Source texts of formatted documents
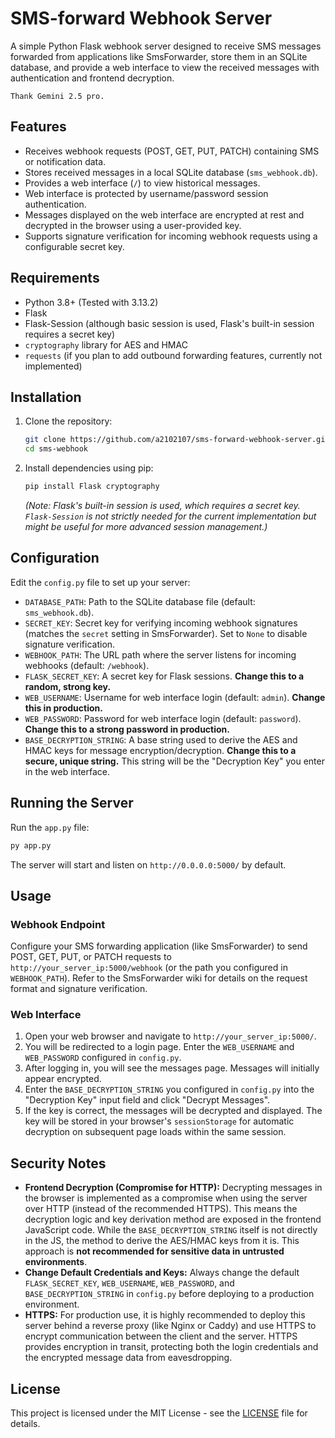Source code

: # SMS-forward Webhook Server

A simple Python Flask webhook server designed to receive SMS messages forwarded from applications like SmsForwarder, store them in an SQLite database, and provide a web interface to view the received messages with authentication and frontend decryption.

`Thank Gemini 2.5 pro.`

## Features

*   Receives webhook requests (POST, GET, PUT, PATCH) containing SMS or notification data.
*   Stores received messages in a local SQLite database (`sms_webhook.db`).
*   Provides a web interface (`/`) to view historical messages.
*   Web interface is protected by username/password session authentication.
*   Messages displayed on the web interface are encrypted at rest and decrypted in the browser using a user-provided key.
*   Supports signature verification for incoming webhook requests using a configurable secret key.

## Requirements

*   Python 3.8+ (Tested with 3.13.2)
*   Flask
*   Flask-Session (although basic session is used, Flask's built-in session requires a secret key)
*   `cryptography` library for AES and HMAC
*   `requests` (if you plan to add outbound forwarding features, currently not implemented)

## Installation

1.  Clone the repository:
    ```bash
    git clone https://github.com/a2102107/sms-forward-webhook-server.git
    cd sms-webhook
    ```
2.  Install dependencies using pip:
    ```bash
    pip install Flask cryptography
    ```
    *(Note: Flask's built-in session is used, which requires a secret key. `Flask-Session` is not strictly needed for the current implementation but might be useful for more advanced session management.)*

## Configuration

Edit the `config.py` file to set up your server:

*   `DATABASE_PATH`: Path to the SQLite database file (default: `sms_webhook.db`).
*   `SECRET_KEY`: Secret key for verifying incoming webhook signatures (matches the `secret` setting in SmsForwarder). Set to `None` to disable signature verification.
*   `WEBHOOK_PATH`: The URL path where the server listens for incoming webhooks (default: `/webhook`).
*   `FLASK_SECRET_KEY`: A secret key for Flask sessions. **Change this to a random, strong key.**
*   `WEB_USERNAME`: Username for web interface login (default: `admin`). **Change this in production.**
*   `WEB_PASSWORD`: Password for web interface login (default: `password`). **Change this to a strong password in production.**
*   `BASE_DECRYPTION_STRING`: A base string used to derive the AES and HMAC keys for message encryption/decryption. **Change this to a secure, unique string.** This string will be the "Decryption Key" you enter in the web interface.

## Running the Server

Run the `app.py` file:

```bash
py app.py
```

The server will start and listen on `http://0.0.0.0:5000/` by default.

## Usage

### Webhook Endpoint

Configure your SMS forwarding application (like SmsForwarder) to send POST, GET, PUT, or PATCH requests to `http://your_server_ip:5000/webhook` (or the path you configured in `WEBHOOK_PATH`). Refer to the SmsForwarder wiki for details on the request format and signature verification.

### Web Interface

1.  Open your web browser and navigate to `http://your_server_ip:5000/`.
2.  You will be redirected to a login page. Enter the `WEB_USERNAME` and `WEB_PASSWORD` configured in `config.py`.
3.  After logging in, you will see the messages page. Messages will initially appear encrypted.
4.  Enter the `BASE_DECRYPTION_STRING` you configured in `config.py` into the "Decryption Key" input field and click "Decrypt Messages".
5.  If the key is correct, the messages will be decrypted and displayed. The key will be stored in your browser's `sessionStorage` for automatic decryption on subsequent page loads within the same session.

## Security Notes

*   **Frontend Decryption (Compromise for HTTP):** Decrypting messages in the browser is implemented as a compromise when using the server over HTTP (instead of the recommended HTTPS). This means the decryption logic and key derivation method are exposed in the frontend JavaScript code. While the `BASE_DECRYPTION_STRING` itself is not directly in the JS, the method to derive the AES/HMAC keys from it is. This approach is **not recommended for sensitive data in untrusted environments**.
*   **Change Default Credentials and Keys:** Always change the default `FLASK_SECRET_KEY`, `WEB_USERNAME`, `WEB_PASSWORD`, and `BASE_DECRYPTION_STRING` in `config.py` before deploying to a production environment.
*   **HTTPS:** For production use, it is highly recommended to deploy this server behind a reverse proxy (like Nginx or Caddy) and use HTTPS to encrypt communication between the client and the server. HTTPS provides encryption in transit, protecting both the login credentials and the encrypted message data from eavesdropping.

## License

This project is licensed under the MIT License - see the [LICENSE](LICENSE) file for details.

==

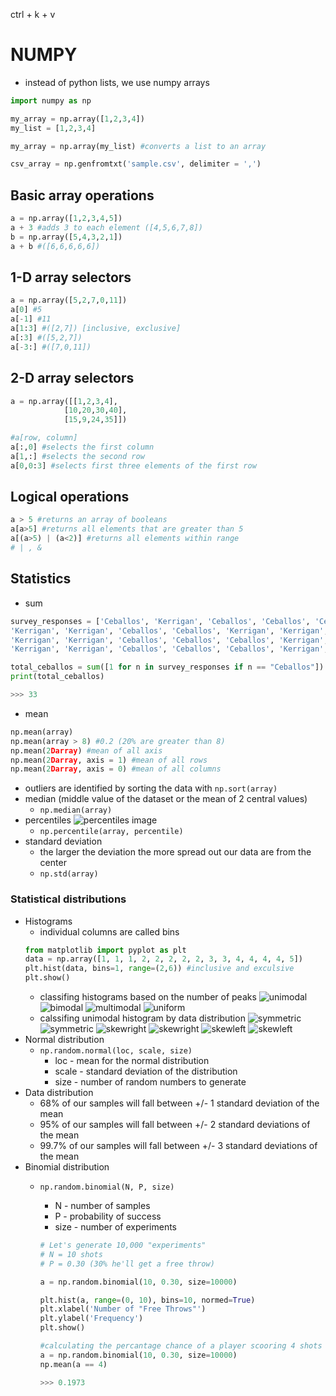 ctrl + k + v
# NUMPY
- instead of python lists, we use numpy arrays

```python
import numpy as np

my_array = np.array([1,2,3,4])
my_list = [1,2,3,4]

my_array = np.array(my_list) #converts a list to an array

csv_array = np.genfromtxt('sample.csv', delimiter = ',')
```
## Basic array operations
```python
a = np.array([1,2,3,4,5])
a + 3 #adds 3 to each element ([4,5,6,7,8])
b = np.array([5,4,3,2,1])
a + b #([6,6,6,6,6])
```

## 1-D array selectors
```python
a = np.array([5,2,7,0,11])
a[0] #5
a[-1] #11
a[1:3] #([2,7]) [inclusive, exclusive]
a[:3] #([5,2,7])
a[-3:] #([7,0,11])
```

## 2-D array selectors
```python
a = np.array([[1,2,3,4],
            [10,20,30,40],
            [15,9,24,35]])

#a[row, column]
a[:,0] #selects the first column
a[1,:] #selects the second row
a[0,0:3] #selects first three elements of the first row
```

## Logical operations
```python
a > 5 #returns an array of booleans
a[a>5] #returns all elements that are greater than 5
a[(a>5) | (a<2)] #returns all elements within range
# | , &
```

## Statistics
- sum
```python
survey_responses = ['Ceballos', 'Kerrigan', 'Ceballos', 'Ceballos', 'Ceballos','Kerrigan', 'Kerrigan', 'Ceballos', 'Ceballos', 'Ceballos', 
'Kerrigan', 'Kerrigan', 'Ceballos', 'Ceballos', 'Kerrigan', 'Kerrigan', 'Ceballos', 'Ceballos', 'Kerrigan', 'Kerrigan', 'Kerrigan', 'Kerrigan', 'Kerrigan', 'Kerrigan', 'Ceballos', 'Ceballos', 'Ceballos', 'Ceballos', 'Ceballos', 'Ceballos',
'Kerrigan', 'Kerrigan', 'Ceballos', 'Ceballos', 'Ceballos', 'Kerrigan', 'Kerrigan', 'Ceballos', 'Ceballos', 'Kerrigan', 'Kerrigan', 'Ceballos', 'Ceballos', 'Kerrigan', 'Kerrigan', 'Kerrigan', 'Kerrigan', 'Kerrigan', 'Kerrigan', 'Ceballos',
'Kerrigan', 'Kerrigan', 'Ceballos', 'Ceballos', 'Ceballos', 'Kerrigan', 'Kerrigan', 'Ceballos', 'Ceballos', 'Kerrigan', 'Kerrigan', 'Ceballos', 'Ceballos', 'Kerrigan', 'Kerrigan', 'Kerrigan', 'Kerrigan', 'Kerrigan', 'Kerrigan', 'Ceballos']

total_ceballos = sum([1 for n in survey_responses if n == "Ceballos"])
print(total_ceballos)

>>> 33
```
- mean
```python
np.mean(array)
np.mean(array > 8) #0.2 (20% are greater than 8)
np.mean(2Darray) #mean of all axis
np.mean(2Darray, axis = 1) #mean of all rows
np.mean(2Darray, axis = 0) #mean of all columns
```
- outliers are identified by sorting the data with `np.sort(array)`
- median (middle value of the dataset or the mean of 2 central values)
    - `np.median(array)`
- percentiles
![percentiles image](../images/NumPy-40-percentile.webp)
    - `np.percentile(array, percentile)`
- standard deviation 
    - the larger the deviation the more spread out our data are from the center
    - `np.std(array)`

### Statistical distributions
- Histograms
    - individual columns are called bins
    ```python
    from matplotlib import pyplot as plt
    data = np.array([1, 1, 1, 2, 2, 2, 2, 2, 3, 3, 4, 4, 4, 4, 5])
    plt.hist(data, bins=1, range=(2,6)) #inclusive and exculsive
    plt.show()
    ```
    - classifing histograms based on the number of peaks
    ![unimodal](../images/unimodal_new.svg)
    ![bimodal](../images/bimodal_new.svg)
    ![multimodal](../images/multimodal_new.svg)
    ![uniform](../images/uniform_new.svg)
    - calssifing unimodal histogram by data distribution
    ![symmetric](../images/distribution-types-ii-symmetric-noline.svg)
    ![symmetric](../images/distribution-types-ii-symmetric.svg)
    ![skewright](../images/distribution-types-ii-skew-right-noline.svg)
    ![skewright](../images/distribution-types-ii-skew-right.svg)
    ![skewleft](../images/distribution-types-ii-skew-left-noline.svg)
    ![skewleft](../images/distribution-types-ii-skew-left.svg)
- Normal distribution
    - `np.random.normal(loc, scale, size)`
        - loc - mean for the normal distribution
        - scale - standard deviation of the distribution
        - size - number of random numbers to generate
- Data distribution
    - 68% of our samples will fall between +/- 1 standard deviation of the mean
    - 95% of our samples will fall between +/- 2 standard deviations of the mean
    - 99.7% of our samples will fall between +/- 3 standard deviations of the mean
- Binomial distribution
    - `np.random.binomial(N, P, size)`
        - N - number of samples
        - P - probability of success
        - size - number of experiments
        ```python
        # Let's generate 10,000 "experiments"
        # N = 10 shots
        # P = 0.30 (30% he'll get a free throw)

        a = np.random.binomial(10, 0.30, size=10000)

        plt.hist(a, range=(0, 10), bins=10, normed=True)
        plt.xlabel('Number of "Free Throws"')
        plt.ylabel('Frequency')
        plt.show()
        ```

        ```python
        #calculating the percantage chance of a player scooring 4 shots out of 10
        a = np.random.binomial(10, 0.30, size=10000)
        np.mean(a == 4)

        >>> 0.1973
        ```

- _WHAT YOU ARE ASKED TO DO_:
Give only the lines from the one holding "## Configuration" through the one holding "Path to the", each restated exactly as it appears above.

- _ANSWER BELOW_:
## Configuration

Edit the `config.py` file to set up your server:

*   `DATABASE_PATH`: Path to the SQLite database file (default: `sms_webhook.db`).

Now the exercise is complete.